YOUR GOAL> Every entry must be given again exactly.

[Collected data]
== Segment start ==
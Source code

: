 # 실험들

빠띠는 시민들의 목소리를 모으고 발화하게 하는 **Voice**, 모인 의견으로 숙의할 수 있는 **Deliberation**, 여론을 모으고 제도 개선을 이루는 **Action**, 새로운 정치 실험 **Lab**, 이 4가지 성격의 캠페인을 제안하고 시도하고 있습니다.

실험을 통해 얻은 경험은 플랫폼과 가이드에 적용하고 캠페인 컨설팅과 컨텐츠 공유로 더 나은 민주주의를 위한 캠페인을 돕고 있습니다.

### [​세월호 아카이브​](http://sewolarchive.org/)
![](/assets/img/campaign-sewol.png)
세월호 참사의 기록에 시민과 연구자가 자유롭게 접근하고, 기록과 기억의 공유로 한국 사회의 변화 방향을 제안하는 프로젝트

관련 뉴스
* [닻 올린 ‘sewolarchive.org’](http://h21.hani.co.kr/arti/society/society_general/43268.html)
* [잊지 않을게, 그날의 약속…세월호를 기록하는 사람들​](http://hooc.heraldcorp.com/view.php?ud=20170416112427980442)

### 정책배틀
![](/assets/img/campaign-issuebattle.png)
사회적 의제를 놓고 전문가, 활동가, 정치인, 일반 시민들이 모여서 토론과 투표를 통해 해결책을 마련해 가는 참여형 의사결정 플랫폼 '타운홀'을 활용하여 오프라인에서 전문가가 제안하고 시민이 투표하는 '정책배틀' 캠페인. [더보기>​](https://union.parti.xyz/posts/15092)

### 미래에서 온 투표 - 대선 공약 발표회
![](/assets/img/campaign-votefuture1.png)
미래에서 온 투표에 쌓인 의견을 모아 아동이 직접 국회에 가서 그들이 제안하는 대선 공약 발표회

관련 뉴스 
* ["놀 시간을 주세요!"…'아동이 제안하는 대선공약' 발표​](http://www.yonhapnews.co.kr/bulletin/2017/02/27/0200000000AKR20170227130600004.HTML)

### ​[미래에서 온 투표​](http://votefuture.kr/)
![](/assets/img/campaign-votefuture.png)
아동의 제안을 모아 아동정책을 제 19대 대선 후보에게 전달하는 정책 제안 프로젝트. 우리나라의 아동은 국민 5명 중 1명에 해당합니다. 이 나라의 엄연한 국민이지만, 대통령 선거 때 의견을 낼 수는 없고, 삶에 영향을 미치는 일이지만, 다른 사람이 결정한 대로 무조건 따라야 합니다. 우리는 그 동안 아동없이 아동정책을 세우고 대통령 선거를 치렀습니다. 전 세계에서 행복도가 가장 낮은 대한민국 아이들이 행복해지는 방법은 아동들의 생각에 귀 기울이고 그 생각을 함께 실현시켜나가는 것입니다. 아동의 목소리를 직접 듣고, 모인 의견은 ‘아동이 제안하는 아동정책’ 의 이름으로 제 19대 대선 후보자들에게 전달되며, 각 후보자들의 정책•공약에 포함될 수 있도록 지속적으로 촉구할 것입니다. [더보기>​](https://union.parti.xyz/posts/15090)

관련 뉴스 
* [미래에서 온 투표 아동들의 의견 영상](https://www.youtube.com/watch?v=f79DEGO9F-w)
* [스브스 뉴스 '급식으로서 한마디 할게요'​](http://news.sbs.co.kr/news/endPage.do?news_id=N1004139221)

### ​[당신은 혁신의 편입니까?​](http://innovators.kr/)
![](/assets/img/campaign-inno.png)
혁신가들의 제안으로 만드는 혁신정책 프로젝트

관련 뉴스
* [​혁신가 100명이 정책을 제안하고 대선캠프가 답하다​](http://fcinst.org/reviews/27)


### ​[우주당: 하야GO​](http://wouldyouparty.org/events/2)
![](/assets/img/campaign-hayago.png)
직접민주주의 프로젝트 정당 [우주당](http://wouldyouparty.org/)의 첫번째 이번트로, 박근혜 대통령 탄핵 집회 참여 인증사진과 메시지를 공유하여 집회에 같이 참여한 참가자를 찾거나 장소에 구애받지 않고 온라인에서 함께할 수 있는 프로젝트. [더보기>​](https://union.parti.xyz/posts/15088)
== Segment end ==
WRITTEN ANSWER>
Source code

: # 실험들

빠띠는 시민들의 목소리를 모으고 발화하게 하는 **Voice**, 모인 의견으로 숙의할 수 있는 **Deliberation**, 여론을 모으고 제도 개선을 이루는 **Action**, 새로운 정치 실험 **Lab**, 이 4가지 성격의 캠페인을 제안하고 시도하고 있습니다.

실험을 통해 얻은 경험은 플랫폼과 가이드에 적용하고 캠페인 컨설팅과 컨텐츠 공유로 더 나은 민주주의를 위한 캠페인을 돕고 있습니다.

### [​세월호 아카이브​](http://sewolarchive.org/)
![](/assets/img/campaign-sewol.png)
세월호 참사의 기록에 시민과 연구자가 자유롭게 접근하고, 기록과 기억의 공유로 한국 사회의 변화 방향을 제안하는 프로젝트

관련 뉴스
* [닻 올린 ‘sewolarchive.org’](http://h21.hani.co.kr/arti/society/society_general/43268.html)
* [잊지 않을게, 그날의 약속…세월호를 기록하는 사람들​](http://hooc.heraldcorp.com/view.php?ud=20170416112427980442)

### 정책배틀
![](/assets/img/campaign-issuebattle.png)
사회적 의제를 놓고 전문가, 활동가, 정치인, 일반 시민들이 모여서 토론과 투표를 통해 해결책을 마련해 가는 참여형 의사결정 플랫폼 '타운홀'을 활용하여 오프라인에서 전문가가 제안하고 시민이 투표하는 '정책배틀' 캠페인. [더보기>​](https://union.parti.xyz/posts/15092)

### 미래에서 온 투표 - 대선 공약 발표회
![](/assets/img/campaign-votefuture1.png)
미래에서 온 투표에 쌓인 의견을 모아 아동이 직접 국회에 가서 그들이 제안하는 대선 공약 발표회

관련 뉴스 
* ["놀 시간을 주세요!"…'아동이 제안하는 대선공약' 발표​](http://www.yonhapnews.co.kr/bulletin/2017/02/27/0200000000AKR20170227130600004.HTML)

### ​[미래에서 온 투표​](http://votefuture.kr/)
![](/assets/img/campaign-votefuture.png)
아동의 제안을 모아 아동정책을 제 19대 대선 후보에게 전달하는 정책 제안 프로젝트. 우리나라의 아동은 국민 5명 중 1명에 해당합니다. 이 나라의 엄연한 국민이지만, 대통령 선거 때 의견을 낼 수는 없고, 삶에 영향을 미치는 일이지만, 다른 사람이 결정한 대로 무조건 따라야 합니다. 우리는 그 동안 아동없이 아동정책을 세우고 대통령 선거를 치렀습니다. 전 세계에서 행복도가 가장 낮은 대한민국 아이들이 행복해지는 방법은 아동들의 생각에 귀 기울이고 그 생각을 함께 실현시켜나가는 것입니다. 아동의 목소리를 직접 듣고, 모인 의견은 ‘아동이 제안하는 아동정책’ 의 이름으로 제 19대 대선 후보자들에게 전달되며, 각 후보자들의 정책•공약에 포함될 수 있도록 지속적으로 촉구할 것입니다. [더보기>​](https://union.parti.xyz/posts/15090)

관련 뉴스 
* [미래에서 온 투표 아동들의 의견 영상](https://www.youtube.com/watch?v=f79DEGO9F-w)
* [스브스 뉴스 '급식으로서 한마디 할게요'​](http://news.sbs.co.kr/news/endPage.do?news_id=N1004139221)

### ​[당신은 혁신의 편입니까?​](http://innovators.kr/)
![](/assets/img/campaign-inno.png)
혁신가들의 제안으로 만드는 혁신정책 프로젝트

관련 뉴스
* [​혁신가 100명이 정책을 제안하고 대선캠프가 답하다​](http://fcinst.org/reviews/27)


### ​[우주당: 하야GO​](http://wouldyouparty.org/events/2)
![](/assets/img/campaign-hayago.png)
직접민주주의 프로젝트 정당 [우주당](http://wouldyouparty.org/)의 첫번째 이번트로, 박근혜 대통령 탄핵 집회 참여 인증사진과 메시지를 공유하여 집회에 같이 참여한 참가자를 찾거나 장소에 구애받지 않고 온라인에서 함께할 수 있는 프로젝트. [더보기>​](https://union.parti.xyz/posts/15088)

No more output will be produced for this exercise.